Required work |
From the listing below, reproduce word for word the part that opens with the line containing "If you are fighting" and closes with the line containing "real-world, meaningful experience"; reproduce nothing else.

Material supplied |
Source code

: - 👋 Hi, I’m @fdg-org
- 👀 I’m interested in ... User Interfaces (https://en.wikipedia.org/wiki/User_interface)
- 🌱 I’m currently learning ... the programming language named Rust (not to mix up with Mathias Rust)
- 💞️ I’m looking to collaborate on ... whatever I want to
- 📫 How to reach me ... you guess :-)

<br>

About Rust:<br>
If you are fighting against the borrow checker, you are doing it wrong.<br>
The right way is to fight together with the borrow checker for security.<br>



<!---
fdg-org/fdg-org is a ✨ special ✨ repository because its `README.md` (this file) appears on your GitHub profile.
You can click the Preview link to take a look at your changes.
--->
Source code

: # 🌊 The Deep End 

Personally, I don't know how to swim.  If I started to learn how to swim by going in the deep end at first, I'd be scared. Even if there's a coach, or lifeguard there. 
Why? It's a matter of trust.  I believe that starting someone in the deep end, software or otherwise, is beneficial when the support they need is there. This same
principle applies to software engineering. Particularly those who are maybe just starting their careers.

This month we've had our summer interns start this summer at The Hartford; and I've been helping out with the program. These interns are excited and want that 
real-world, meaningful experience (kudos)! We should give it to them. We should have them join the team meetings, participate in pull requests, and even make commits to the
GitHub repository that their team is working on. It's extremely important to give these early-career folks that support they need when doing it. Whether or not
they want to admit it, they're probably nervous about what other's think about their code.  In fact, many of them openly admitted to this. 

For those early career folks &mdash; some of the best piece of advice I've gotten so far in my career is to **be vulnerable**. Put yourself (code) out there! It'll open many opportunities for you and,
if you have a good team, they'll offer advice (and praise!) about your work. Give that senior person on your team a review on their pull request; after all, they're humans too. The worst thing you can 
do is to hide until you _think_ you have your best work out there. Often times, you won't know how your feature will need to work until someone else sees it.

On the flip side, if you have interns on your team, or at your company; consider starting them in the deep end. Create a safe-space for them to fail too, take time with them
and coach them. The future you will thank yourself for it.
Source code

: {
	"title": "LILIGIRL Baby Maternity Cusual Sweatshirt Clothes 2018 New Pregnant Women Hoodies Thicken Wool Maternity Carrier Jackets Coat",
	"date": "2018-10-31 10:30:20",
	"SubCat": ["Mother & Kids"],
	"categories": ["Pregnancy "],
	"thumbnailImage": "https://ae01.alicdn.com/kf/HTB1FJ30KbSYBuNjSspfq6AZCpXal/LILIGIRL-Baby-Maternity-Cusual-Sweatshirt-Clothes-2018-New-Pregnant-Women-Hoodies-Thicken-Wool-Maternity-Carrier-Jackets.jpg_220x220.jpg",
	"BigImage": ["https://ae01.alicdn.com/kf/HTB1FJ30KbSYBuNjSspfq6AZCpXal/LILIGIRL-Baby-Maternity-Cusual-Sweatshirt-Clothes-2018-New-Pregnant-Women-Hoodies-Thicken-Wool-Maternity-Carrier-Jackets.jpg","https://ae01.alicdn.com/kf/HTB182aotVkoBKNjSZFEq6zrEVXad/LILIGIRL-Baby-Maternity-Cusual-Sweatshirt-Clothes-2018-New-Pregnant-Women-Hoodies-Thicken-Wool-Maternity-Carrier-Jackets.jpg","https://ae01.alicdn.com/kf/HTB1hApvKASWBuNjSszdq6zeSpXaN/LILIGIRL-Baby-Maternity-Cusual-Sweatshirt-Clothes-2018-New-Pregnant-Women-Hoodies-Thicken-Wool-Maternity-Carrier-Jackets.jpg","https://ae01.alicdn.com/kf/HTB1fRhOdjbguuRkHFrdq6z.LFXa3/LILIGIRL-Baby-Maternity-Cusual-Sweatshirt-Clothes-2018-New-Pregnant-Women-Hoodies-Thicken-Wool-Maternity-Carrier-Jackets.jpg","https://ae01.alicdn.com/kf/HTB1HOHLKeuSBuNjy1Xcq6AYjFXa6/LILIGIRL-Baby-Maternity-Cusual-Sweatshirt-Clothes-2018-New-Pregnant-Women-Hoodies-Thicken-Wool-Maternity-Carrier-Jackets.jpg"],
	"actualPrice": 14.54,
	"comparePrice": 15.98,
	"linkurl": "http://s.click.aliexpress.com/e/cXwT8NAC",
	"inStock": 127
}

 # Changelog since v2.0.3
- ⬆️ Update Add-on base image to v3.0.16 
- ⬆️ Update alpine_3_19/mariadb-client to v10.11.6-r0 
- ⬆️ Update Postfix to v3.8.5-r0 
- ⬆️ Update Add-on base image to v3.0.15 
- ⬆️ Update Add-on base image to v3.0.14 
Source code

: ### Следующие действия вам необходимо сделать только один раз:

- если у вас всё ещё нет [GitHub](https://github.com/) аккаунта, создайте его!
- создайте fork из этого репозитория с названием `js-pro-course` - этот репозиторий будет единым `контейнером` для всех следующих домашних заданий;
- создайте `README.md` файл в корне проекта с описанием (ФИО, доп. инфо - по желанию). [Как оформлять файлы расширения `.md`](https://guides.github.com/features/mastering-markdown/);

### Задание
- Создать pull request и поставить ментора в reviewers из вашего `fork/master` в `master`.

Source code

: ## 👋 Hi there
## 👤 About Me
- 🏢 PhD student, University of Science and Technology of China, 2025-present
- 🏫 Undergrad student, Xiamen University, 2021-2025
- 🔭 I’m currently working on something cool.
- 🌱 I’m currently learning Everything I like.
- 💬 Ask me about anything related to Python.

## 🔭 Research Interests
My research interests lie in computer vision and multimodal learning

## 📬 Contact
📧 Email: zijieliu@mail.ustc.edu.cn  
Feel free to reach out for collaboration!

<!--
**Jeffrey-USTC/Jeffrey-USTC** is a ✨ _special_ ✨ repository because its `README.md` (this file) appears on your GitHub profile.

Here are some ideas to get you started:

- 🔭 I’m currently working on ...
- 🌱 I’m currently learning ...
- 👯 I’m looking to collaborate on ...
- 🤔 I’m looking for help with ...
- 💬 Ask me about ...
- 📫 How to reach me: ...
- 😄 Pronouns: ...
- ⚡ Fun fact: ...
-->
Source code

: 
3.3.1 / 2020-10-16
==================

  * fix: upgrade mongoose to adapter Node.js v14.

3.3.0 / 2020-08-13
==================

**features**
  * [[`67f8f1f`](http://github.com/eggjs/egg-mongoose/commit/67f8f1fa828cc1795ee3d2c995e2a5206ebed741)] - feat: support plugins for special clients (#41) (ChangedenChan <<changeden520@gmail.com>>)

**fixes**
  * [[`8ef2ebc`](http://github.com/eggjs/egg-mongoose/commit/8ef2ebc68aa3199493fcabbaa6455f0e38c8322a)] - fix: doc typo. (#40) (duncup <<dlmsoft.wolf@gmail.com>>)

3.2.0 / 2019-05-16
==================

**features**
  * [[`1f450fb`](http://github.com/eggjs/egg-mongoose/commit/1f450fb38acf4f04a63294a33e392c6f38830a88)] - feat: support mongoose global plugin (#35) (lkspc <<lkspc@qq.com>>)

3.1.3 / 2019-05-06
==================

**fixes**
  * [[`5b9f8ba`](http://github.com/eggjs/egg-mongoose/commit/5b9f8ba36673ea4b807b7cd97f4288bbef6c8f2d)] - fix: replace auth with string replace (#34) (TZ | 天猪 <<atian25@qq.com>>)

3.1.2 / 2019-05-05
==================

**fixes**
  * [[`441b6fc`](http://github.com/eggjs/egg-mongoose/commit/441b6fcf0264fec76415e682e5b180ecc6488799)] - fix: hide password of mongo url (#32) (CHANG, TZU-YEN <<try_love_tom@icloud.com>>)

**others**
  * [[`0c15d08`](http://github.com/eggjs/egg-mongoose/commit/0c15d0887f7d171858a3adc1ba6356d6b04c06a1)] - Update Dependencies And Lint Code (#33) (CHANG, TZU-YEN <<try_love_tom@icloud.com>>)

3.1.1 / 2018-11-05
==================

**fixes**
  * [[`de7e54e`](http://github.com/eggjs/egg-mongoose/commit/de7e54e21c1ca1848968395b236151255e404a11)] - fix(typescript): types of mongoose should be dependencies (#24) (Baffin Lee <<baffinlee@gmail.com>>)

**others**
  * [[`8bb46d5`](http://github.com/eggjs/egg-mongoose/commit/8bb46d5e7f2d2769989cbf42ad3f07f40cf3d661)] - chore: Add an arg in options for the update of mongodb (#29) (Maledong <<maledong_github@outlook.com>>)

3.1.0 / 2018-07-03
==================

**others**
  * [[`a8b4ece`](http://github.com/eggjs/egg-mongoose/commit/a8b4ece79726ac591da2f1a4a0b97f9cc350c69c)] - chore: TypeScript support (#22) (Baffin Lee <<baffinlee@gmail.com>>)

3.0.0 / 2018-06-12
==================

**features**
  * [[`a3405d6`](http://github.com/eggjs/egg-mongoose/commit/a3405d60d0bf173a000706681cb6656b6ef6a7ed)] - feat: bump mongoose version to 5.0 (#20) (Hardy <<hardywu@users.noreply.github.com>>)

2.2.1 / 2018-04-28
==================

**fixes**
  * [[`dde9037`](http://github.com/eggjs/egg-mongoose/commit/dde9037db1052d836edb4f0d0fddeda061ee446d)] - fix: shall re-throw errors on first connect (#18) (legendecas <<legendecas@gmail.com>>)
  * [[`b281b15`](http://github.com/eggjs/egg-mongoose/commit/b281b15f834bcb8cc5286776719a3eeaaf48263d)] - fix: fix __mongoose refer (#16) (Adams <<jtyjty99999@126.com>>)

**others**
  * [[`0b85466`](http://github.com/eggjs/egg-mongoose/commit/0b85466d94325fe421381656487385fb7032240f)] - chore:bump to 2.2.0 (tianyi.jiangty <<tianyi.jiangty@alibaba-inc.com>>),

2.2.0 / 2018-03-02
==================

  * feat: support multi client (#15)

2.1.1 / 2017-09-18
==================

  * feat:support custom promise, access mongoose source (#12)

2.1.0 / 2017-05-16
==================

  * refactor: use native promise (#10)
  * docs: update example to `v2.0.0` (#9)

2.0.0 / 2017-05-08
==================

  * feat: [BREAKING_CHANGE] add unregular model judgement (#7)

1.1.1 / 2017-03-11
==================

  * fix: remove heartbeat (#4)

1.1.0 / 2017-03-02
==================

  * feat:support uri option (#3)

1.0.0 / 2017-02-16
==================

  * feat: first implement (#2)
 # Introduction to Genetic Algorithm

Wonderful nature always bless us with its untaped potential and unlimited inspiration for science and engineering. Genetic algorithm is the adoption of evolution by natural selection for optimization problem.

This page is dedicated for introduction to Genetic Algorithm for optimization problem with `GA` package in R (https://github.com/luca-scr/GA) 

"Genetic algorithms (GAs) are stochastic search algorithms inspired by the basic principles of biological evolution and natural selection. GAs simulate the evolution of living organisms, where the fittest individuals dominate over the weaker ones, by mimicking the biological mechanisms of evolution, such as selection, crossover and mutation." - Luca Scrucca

Solution to the problem |
If you are fighting against the borrow checker, you are doing it wrong.<br>
The right way is to fight together with the borrow checker for security.<br>



<!---
fdg-org/fdg-org is a ✨ special ✨ repository because its `README.md` (this file) appears on your GitHub profile.
You can click the Preview link to take a look at your changes.
--->
Source code

: # 🌊 The Deep End 

Personally, I don't know how to swim.  If I started to learn how to swim by going in the deep end at first, I'd be scared. Even if there's a coach, or lifeguard there. 
Why? It's a matter of trust.  I believe that starting someone in the deep end, software or otherwise, is beneficial when the support they need is there. This same
principle applies to software engineering. Particularly those who are maybe just starting their careers.

This month we've had our summer interns start this summer at The Hartford; and I've been helping out with the program. These interns are excited and want that 
real-world, meaningful experience (kudos)! We should give it to them. We should have them join the team meetings, participate in pull requests, and even make commits to the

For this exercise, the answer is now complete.